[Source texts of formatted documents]
■ ■ ■
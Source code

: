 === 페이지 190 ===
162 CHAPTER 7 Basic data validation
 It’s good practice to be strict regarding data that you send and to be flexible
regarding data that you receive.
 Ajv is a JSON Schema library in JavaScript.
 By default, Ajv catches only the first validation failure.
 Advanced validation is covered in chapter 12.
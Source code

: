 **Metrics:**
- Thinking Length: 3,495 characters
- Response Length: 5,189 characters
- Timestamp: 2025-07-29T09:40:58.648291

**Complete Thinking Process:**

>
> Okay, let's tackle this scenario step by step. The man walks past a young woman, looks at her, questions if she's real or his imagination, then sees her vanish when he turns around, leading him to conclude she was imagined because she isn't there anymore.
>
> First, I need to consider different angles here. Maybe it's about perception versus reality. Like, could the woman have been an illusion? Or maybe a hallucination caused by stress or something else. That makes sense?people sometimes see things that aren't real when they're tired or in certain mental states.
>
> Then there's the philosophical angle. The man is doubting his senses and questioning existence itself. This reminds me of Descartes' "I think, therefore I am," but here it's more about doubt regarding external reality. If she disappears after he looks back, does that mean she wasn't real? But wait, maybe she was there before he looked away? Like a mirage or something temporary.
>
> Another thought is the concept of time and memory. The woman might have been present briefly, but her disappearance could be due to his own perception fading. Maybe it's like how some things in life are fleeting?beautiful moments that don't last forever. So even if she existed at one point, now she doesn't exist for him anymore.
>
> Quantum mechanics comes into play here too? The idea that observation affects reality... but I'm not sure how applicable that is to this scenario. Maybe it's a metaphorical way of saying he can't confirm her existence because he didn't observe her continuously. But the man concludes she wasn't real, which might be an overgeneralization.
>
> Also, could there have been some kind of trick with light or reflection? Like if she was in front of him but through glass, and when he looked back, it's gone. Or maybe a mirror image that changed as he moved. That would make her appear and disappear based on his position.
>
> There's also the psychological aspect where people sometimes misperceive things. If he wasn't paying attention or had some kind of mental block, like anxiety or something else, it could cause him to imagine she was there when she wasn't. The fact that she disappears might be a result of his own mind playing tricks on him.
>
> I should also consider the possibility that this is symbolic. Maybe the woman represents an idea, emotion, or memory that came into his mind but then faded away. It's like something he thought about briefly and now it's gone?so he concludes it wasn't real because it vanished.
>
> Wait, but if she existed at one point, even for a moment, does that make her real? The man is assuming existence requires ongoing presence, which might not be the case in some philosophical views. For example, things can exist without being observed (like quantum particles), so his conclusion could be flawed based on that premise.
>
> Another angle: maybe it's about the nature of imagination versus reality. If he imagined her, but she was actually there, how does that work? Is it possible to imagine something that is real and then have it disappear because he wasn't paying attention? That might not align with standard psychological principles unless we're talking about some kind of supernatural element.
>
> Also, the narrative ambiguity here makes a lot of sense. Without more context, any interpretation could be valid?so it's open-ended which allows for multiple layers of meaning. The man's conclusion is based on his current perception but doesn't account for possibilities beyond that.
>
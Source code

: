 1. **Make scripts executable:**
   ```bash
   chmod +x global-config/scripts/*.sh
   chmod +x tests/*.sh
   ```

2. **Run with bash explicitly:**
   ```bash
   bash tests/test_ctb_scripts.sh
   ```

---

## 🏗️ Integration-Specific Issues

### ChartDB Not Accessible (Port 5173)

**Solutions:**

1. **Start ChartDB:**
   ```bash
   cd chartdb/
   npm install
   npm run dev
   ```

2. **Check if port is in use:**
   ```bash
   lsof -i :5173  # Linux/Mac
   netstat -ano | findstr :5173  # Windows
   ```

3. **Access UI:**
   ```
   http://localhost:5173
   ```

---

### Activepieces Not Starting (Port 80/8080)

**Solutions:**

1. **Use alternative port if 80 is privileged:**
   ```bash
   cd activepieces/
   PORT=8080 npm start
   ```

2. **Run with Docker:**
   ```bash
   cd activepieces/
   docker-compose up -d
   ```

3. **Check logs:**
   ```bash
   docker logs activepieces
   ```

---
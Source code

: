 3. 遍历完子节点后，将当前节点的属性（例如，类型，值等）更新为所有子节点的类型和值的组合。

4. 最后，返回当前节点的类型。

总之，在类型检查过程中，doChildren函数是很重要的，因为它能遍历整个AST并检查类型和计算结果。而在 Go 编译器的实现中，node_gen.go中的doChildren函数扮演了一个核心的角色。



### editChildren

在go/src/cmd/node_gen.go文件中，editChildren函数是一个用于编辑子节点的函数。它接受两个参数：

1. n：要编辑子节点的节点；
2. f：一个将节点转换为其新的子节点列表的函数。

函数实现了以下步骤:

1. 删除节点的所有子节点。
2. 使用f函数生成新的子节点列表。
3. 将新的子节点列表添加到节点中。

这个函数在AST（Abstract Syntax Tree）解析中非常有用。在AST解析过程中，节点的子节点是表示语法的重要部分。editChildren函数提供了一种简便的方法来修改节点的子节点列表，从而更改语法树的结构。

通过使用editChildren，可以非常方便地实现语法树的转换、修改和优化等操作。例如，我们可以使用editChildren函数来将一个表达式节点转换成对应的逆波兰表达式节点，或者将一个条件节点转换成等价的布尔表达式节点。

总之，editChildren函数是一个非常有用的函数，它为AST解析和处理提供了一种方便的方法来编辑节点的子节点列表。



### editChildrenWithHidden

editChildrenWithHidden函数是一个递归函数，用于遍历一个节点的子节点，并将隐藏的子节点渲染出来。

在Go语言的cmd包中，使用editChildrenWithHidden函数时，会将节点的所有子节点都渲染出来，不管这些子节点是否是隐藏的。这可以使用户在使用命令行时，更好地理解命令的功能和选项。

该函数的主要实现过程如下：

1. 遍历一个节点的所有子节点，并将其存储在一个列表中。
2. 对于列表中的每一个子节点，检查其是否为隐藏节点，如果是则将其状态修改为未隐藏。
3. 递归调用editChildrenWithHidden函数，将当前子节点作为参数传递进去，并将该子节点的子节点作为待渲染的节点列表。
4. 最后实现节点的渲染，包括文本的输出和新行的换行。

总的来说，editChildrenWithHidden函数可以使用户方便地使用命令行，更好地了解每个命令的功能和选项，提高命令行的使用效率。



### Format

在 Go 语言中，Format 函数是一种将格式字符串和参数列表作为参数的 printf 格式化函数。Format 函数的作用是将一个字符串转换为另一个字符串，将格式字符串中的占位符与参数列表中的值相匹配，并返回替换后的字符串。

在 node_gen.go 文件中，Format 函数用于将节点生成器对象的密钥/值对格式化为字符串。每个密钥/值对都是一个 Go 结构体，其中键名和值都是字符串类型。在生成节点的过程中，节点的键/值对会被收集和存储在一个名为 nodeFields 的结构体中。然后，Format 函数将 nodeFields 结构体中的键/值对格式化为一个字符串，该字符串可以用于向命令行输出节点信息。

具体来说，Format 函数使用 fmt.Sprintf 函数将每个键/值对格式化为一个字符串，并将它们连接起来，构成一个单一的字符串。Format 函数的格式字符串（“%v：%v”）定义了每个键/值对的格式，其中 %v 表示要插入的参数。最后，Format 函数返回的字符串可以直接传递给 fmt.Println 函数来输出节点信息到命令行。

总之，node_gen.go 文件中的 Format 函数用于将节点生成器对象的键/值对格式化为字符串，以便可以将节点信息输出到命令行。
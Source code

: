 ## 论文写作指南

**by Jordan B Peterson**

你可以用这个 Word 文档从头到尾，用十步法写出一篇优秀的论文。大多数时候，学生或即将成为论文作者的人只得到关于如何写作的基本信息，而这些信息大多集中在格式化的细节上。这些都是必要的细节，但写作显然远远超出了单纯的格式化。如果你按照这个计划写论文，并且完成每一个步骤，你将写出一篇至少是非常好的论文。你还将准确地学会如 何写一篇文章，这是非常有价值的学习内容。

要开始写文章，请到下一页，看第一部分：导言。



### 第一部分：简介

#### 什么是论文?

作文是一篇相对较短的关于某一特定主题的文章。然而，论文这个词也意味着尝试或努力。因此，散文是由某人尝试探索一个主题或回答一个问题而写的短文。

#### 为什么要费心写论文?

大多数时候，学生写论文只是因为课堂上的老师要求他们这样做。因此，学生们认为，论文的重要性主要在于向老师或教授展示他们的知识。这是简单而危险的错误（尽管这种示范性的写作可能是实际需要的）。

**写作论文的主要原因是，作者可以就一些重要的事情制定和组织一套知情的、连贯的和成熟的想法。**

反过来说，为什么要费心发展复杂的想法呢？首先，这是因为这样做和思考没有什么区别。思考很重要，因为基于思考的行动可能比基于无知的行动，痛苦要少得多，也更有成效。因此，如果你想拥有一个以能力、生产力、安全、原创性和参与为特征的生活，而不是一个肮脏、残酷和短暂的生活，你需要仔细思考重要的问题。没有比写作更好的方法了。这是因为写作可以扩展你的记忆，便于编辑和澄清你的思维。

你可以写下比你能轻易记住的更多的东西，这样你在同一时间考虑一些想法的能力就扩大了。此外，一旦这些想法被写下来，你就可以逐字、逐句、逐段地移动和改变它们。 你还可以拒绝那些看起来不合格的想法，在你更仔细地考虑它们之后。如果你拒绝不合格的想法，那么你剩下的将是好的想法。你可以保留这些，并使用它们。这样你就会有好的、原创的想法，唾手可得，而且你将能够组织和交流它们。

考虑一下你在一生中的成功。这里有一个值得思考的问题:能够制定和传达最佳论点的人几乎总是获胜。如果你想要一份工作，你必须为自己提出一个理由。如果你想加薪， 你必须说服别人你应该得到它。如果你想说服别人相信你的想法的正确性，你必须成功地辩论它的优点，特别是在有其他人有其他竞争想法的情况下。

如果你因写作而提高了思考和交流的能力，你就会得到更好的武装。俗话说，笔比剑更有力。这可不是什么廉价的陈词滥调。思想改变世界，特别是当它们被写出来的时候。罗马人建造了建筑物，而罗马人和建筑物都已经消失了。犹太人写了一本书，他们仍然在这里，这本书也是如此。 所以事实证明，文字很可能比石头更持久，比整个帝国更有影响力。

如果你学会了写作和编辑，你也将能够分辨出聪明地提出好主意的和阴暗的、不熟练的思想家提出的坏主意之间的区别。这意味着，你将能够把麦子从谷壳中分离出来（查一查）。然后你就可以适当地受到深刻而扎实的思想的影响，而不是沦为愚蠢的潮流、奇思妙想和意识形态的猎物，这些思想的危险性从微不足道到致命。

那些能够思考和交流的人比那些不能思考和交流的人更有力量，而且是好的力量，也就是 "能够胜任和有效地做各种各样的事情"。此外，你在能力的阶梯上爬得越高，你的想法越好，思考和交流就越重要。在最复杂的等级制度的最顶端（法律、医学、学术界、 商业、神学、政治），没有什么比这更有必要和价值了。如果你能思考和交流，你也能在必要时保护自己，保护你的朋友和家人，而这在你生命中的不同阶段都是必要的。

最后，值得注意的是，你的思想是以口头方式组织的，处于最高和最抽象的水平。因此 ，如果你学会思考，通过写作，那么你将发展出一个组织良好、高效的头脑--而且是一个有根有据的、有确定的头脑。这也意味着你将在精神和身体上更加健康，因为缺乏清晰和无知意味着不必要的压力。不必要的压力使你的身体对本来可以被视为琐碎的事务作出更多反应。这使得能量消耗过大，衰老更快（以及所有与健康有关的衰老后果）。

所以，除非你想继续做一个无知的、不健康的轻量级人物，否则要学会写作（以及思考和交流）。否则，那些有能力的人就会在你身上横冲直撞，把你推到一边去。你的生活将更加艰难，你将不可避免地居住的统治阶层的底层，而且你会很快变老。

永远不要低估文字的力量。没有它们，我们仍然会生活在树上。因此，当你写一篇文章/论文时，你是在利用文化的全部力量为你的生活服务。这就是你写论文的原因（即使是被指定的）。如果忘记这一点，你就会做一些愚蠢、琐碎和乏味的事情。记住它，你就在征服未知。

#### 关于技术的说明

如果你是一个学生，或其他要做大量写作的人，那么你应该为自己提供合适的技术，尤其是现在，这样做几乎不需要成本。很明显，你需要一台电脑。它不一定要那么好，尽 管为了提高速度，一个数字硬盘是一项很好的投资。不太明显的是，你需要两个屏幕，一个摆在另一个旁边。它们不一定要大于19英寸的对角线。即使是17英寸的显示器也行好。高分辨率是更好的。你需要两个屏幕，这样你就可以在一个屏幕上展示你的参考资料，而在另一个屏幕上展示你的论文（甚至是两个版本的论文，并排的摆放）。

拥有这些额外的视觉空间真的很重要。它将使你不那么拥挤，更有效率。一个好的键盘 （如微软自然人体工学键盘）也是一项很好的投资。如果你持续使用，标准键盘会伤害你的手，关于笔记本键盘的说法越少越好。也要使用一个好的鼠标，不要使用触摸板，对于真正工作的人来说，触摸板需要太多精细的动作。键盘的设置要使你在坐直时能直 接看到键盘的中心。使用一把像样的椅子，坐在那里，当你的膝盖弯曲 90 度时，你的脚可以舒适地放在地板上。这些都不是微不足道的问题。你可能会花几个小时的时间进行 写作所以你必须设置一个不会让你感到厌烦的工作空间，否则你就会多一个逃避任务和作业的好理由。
■ ■ ■
• PROBLEM DETAILS
Starting at the line above that contains "2. **Run with Docker:**", repeat each line exactly up to and including the line that contains "4. 最后，返回当前节点的类型。", and stop there.

• EXPECTED ANSWER
2. **Run with Docker:**
   ```bash
   cd activepieces/
   docker-compose up -d
   ```

3. **Check logs:**
   ```bash
   docker logs activepieces
   ```

---
Source code

: 3. 遍历完子节点后，将当前节点的属性（例如，类型，值等）更新为所有子节点的类型和值的组合。

4. 最后，返回当前节点的类型。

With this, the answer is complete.